A documentary which filters modern geopolitics through the work of the British author behind Nineteen Eighty-Four and Animal Farm.
“From the totalitarian point of view, history is something to be created rather than learned.” So wrote novelist, essayist, and journalist George Orwell in 1946, as he was gathering ideas for what would become his final book, the dystopian and depressingly prescient Nineteen Eighty-Four. Eighty years later, with Orwell’s warning a bleak reality, documentarian Raoul Peck (I Am Not Your Negro) investigates how the writer came to predict the future, and how shockingly accurate those predictions were.

If it’s an Orwell biography you’re after, look elsewhere. Peck provides only the minimum background information required to understand where Orwell was coming from. Instead, he leans heavily into drawing parallels between the ideas contained in Animal Farm, Nineteen Eighty-Four, and various essays, and the methods of 20th-century leaders who’ve pushed their agendas through lies, corruption, suppression and state-sanctioned violence. Orwell’s words, delivered with weighty gravitas by Damian Lewis, are set to news footage and clips of movies and documentaries from around the world to highlight a post-truth present enabled by unregulated social media and a global ruling class greedy for power and control.
Peck, like Orwell, wants you to question and interrogate what you see and hear from those in power.

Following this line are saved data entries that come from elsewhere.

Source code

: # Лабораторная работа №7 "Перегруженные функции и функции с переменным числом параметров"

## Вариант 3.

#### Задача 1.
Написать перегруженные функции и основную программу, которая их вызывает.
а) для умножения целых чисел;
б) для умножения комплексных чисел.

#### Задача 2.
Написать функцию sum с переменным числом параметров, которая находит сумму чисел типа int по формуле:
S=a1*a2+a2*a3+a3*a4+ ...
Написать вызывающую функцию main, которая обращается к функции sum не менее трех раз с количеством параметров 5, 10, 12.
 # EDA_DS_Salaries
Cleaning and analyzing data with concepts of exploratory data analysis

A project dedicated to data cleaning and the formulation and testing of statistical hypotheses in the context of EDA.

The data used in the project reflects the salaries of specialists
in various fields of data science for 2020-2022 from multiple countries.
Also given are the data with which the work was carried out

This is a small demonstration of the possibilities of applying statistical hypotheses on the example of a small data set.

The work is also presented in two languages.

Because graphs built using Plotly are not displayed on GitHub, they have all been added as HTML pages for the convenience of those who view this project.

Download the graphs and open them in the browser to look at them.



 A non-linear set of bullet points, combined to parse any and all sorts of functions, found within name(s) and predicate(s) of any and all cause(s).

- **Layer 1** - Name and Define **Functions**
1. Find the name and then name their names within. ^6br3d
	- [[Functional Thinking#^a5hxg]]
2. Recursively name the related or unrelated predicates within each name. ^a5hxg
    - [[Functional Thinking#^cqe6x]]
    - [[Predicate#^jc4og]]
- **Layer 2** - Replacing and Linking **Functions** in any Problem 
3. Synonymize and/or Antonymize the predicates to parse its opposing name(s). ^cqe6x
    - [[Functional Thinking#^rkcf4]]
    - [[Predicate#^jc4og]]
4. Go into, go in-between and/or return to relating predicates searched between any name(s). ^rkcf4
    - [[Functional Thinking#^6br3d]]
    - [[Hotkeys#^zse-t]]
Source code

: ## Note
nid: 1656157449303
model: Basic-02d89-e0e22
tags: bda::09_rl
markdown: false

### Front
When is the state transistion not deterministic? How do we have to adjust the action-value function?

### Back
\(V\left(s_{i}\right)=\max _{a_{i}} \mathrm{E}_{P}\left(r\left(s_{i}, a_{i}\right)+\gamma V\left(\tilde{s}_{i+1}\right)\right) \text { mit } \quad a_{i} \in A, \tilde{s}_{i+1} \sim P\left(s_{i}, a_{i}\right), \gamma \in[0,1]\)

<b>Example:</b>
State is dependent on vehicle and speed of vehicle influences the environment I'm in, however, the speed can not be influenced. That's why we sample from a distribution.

The format is strong and convincing: Peck’s choices are laser-focused, and many of the cuts between fictional films and news footage illustrate a sickening similarity. Big Brother’s anti-Eurasia broadcast, for example, flows into justifications for invasions by George W. Bush and Vladimir Putin so seamlessly, it’s hard to tell where fantasy ends and reality begins. The use of language, so close to Orwell’s heart, is also effectively examined, with doublespeak phrases like “special military operation” and “pacification” called out for what they really mean. Peck, like Orwell, wants you to question and interrogate what you see and hear from those in power.
This, however, is where the film fumbles a little. There’s no doubting where on the political spectrum Orwell: 2+2=5 sits, so you know what you’re getting here. But even as Lewis speaks Orwell’s words about questioning your own side as thoroughly as you would the other, Peck offers no criticism of a liberal viewpoint. Left-wing politicians are conspicuous by their absence, escaping the film’s anger as if they made no contribution to our Orwellian present. There’s also a nagging feeling that none of this is new: it’s hardly original to say that we seem to be living inside Orwell’s nightmare visions these days. And the film offers little hope beyond a last-minute call for resistance. If you, like so many, feel overwhelmed and powerless right now, this might not be the feel-good movie for you.
A bitter howl at the injustice of the modern world, intellectualised through one of literature’s shrewdest figures. Powerful and eye-opening, but Orwell himself might have preferred a less partisan approach.